IAM Audit — Identity & Access Management Review and Design
Cover the identity and access layer end-to-end: audit existing setup, design from scratch, plan migrations, and codify the patterns most teams get wrong. This is the consultant-style skill — not just "what's misconfigured" but "what should this look like."
Three modes — pick the one that matches the engagement:
- Audit — review what's already deployed, find privilege creep and gaps
- Design — greenfield IAM for a new project or new identity provider
- Migrate — consolidate multiple identity providers, federate access, move to SSO
Cross-references: cloud-audit for the cloud-provider audit (broader than IAM), container-audit for K8s RBAC and ServiceAccounts (orchestration-layer identity).
Mode 1 — Audit existing IAM
Cloud provider IAM
AWS:
- IAM users with console access — should be zero in mature setups (use SSO/Identity Center)
- IAM users with permanent access keys — every one is a credential rotation problem; replace with role assumption via SSO or IAM Roles Anywhere
- Permissions boundaries set on every role that can create roles (prevents privilege escalation via
iam:CreateRole + iam:AttachRolePolicy)
AdministratorAccess policy attachments — flag every one and justify
- Wildcard
Action: "*" or Resource: "*" outside of break-glass roles
- Cross-account trust policies —
Principal: { AWS: "*" } is open to the world; should be specific account IDs with optional aws:PrincipalOrgID condition
- IMDSv2 enforced —
MetadataOptions.HttpTokens: required on every EC2 launch template
- Service-linked roles audited — they bypass normal restrictions
- Run:
aws accessanalyzer list-findings, aws iam generate-credential-report, aws iam get-account-authorization-details
GCP:
roles/owner and roles/editor are too broad — replace with custom roles or fine-grained roles/*Admin
- Service account keys downloaded (
projects.serviceAccounts.keys.create) — should be zero; use Workload Identity Federation
- Service accounts with
iam.serviceAccountTokenCreator on themselves = self-impersonation = privilege escalation
- Org-level vs project-level bindings — over-scoped bindings at the org level are silent privilege grants to every project
allUsers / allAuthenticatedUsers bindings on any sensitive resource
- Run:
gcloud asset analyze-iam-policy, gcloud policy-intelligence query-activity, Recommender API
Azure:
Owner and Contributor role assignments at subscription/management-group scope
- Custom roles with
* actions
- Conditional Access policies cover every sign-in surface (legacy auth, service principals, break-glass accounts excluded with explicit reason)

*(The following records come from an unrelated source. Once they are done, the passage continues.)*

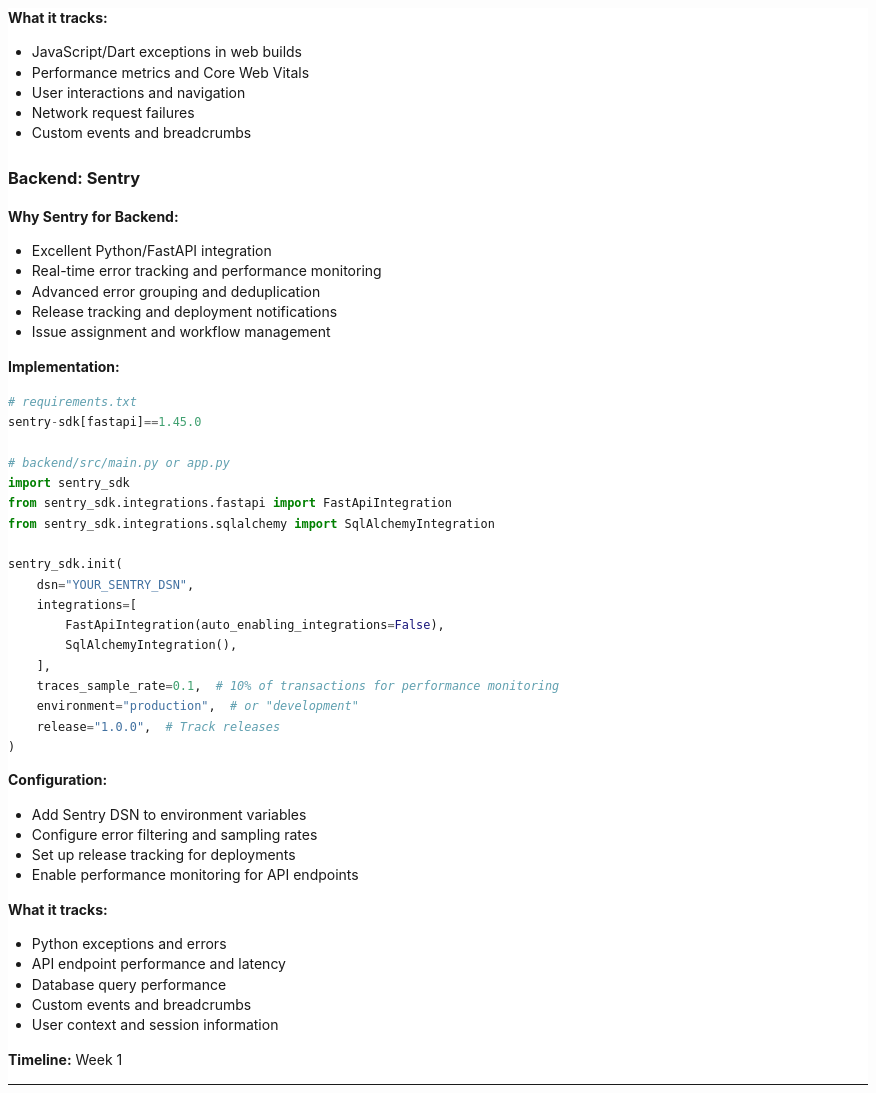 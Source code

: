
 ```dart
```

**What it tracks:**
- JavaScript/Dart exceptions in web builds
- Performance metrics and Core Web Vitals
- User interactions and navigation
- Network request failures
- Custom events and breadcrumbs

### Backend: Sentry
**Why Sentry for Backend:**
- Excellent Python/FastAPI integration
- Real-time error tracking and performance monitoring
- Advanced error grouping and deduplication
- Release tracking and deployment notifications
- Issue assignment and workflow management

**Implementation:**
```python
# requirements.txt
sentry-sdk[fastapi]==1.45.0

# backend/src/main.py or app.py
import sentry_sdk
from sentry_sdk.integrations.fastapi import FastApiIntegration
from sentry_sdk.integrations.sqlalchemy import SqlAlchemyIntegration

sentry_sdk.init(
    dsn="YOUR_SENTRY_DSN",
    integrations=[
        FastApiIntegration(auto_enabling_integrations=False),
        SqlAlchemyIntegration(),
    ],
    traces_sample_rate=0.1,  # 10% of transactions for performance monitoring
    environment="production",  # or "development"
    release="1.0.0",  # Track releases
)
```

**Configuration:**
- Add Sentry DSN to environment variables
- Configure error filtering and sampling rates
- Set up release tracking for deployments
- Enable performance monitoring for API endpoints

**What it tracks:**
- Python exceptions and errors
- API endpoint performance and latency
- Database query performance
- Custom events and breadcrumbs
- User context and session information

**Timeline:** Week 1

---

- Privileged Identity Management (PIM) used for all Global Admin / Privileged Role Admin / Application Admin roles
- Service principal credentials (client secrets) — should expire and rotate; check expiration dates
- Run:
az role assignment list --all, Microsoft Graph auditLogs/signIns, Microsoft Entra recommendations
Identity provider
Okta / Entra ID / Auth0 / Google Workspace:
- MFA enforced for 100% of users — no "MFA optional" cohort
- Phishing-resistant MFA (FIDO2 / WebAuthn / hardware key) for admins; TOTP is the minimum for everyone
- Inactive accounts disabled after 30/60/90 days (pick a policy, enforce it)
- Lifecycle automation — joiner / mover / leaver flows are automated, not ticket-driven
- Group-based access — users get permissions via group membership, not direct assignment; group membership is the auditable surface
- Admin separation — privileged admin actions require a separate elevated account, not the day-to-day account
- App assignments — every SaaS app reviewed quarterly; orphaned apps (no longer used) removed
- Authentication policies — block legacy protocols (IMAP, POP, SMTP basic auth), enforce device compliance for high-trust apps
- Session lifetime appropriate to sensitivity (admin: short, end user: longer with refresh)
- Logs forwarded to SIEM — sign-ins, admin changes, MFA failures
Application authorization
- Role definitions written down somewhere (not just in code) —
docs/roles.md or equivalent
- "Admin" is not one role — usually 3-5: support, billing, content moderator, platform admin, security responder
- Per-tenant role isolation — a "tenant admin" of org A cannot read org B even with the same role
- Permission checks centralized — one
can(user, action, resource) function, not scattered if (user.role === "admin") checks throughout
- ABAC where the access decision depends on resource attributes (record owner, tenant, status) — ReBAC tools (Cerbos, OpenFGA, Oso, SpiceDB) when role explosion threatens
- Permission checks logged for the audit trail
Common audit findings
- Role explosion — every new requirement spawned a new role; nobody knows what they all do; nobody dares delete one
- Permission accretion — engineers got temporary permissions for an incident, permissions were never revoked
- Shadow admin — a non-admin role can
iam:AssumeRole into admin, transitively
- Stale break-glass — emergency-access accounts haven't been tested in 12+ months; nobody knows if they work
- MFA bypass via legacy auth — IMAP/POP/SMTP basic auth still works against accounts that "have MFA"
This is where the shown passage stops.